Fresh guests arrived in the cottage and took care of Bertie as I continued my trips to the hospital.  The urologist warned it would all take longer as Tod had had two operations and two anaesthetics in a week.  Tod was weighed and he'd gained nine kilos in two weeks - this was a man who had been in intensive care for days eating nothing and then being offered not much more than potage.  His feet beneath the stockings were puffy and his thighs doubled in size.  Again, I feared for him. Phlebitis. But gradually the daily blood thinner injections and the support stockings did the job and he began to walk the corridors and the stairs with the aid of the kinesiologists.
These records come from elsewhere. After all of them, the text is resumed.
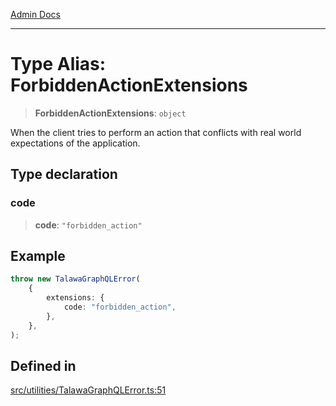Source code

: [Admin Docs](/)

***

# Type Alias: ForbiddenActionExtensions

> **ForbiddenActionExtensions**: `object`

When the client tries to perform an action that conflicts with real world expectations of the application.

## Type declaration

### code

> **code**: `"forbidden_action"`

## Example

```ts
throw new TalawaGraphQLError(
	{
		extensions: {
			code: "forbidden_action",
		},
	},
);
```

## Defined in

[src/utilities/TalawaGraphQLError.ts:51](https://github.com/NishantSinghhhhh/talawa-api/blob/05ae6a4794762096d917a90a3af0db22b7c47392/src/utilities/TalawaGraphQLError.ts#L51)
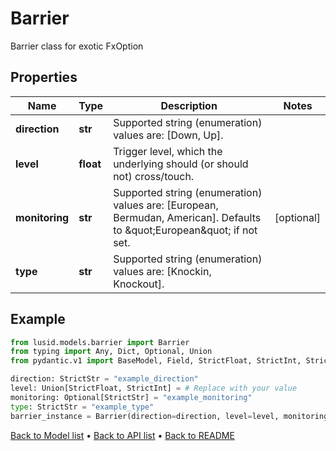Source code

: # Barrier

Barrier class for exotic FxOption
## Properties
Name | Type | Description | Notes
------------ | ------------- | ------------- | -------------
**direction** | **str** | Supported string (enumeration) values are: [Down, Up]. | 
**level** | **float** | Trigger level, which the underlying should (or should not) cross/touch. | 
**monitoring** | **str** | Supported string (enumeration) values are: [European, Bermudan, American].  Defaults to \&quot;European\&quot; if not set. | [optional] 
**type** | **str** | Supported string (enumeration) values are: [Knockin, Knockout]. | 
## Example

```python
from lusid.models.barrier import Barrier
from typing import Any, Dict, Optional, Union
from pydantic.v1 import BaseModel, Field, StrictFloat, StrictInt, StrictStr, constr

direction: StrictStr = "example_direction"
level: Union[StrictFloat, StrictInt] = # Replace with your value
monitoring: Optional[StrictStr] = "example_monitoring"
type: StrictStr = "example_type"
barrier_instance = Barrier(direction=direction, level=level, monitoring=monitoring, type=type)

```

[Back to Model list](../README.md#documentation-for-models) &#8226; [Back to API list](../README.md#documentation-for-api-endpoints) &#8226; [Back to README](../README.md)

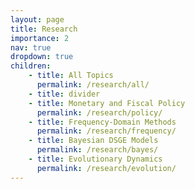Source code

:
```yaml
---
layout: page
title: Research
importance: 2
nav: true
dropdown: true
children: 
    - title: All Topics
      permalink: /research/all/
    - title: divider
    - title: Monetary and Fiscal Policy
      permalink: /research/policy/
    - title: Frequency-Domain Methods
      permalink: /research/frequency/
    - title: Bayesian DSGE Models
      permalink: /research/bayes/
    - title: Evolutionary Dynamics
      permalink: /research/evolution/
---
```

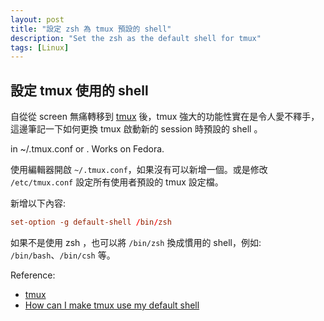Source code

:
 ```yaml
---
layout: post
title: "設定 zsh 為 tmux 預設的 shell"
description: "Set the zsh as the default shell for tmux"
tags: [Linux]
---
```


## 設定 tmux 使用的 shell

自從從 screen 無痛轉移到 [tmux](0) 後，tmux 強大的功能性實在是令人愛不釋手，這邊筆記一下如何更換 tmux 啟動新的 session 時預設的 shell 。

in ~/.tmux.conf or . Works on Fedora.

使用編輯器開啟 `~/.tmux.conf`，如果沒有可以新增一個。或是修改 `/etc/tmux.conf` 設定所有使用者預設的 tmux 設定檔。

新增以下內容:
```conf
set-option -g default-shell /bin/zsh
```

如果不是使用 zsh ，也可以將 `/bin/zsh` 換成慣用的 shell，例如: `/bin/bash`、`/bin/csh` 等。



Reference:

- [tmux][0]
- [How can I make tmux use my default shell][1]

[0]: https://tmux.github.io/
[1]: https://superuser.com/questions/253786/how-can-i-make-tmux-use-my-default-shell
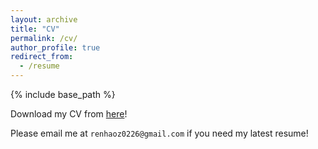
 ```yaml
---
layout: archive
title: "CV"
permalink: /cv/
author_profile: true
redirect_from:
  - /resume
---
```


{% include base_path %}

Download my CV from [here](https://github.com/renhaoz/renhaoz.github.io/blob/master/CV.pdf)!

Please email me at `renhaoz0226@gmail.com` if you need my latest resume!

<!-- Education
======
**Harvard University** - Cambridge, MA, USA
- Cross-Registration
- Duration: 09/2023-12/2023 (Expected)
- Advanced Course: Inverse Problems in Reinforcement Learning-with healthcare applications

**Brown University** - Providence, RI, USA
- Degree: M.S. in Electrical and Computer Engineering (GPA: 4.0)
- Duration: 08/2022-05/2024 (Expected)
- Teaching Assistant: Scientific Programming in C++, Introduction in Robotics
- Research: Brown Visual Computing group, Intelligent Robot Lab
- Advanced Course: Computer Graphics, Coordinate Mobile Robot, Deep Learning, Inverse Reinforcement Learning


**Dalian University of Technology** - Dalian, Liaoning, China
- Degree: B.S. in Electrical Information Engineering (GPA: 3.8)
- Duration: 09/2018-06/2022
- Teaching Assistant: Object Detection
- Research: Human Perception Computing, Wireless Communication
- Advanced Course: Communication Security System, Information Theory, 

Research experience
======
* Summer 2023: Research Assistant
  * Brown University
  * Supervisor: Professor Git

* Summer 2023: Research Assistant
  * Brown University
  * Supervisor: Professor Git
  
Skills
======
* Coding: Python, C++, C, Matlab, Assembly Language
* DL framework: PyTorch, Tensorflow2, JAX

Publications
======
  <ul>{% for post in site.publications %}
    {% include archive-single-cv.html %}
  {% endfor %}</ul>
  
Talks
======
  <ul>{% for post in site.talks %}
    {% include archive-single-talk-cv.html %}
  {% endfor %}</ul>
  
Teaching
======
  <ul>{% for post in site.teaching %}
    {% include archive-single-cv.html %}
  {% endfor %}</ul>
  
Service and leadership
======
* Currently signed in to 43 different slack teams -->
And he returned not just to his normal shape but someone a good bit skinnier.

They moved him into "rehabilitation" for more "kine" and he decided he'd had enough of looking at hospital walls and that he would heal better at home in his own bed, looking at beautiful countryside and being fussed over by his wife and his dog.  They let him go, reluctantly, the head kinesiologist saying "he won't do his exercises" not understanding that a walk down through our field and back up again, with Bertie in tow, would give Tod more joy and more healing than any hospital staircase.

For two weeks we were visited twice a day by local community nurses, for injections of blood thinner, to check the state of his foot-long scar and to reassure he was making progress, but it would take time.

It has, and it will.  It's only two months.  He's had the ok from his urologist that he can "resume normal life" - which for him is getting back on the mower, keeping the pool clean and walking Bertie.  Forty-five minutes, up through the woods and then back down across Alain's and Phillipe's fields. This is a man who five weeks ago was just able to walk the length of the ward corridor. He is healing.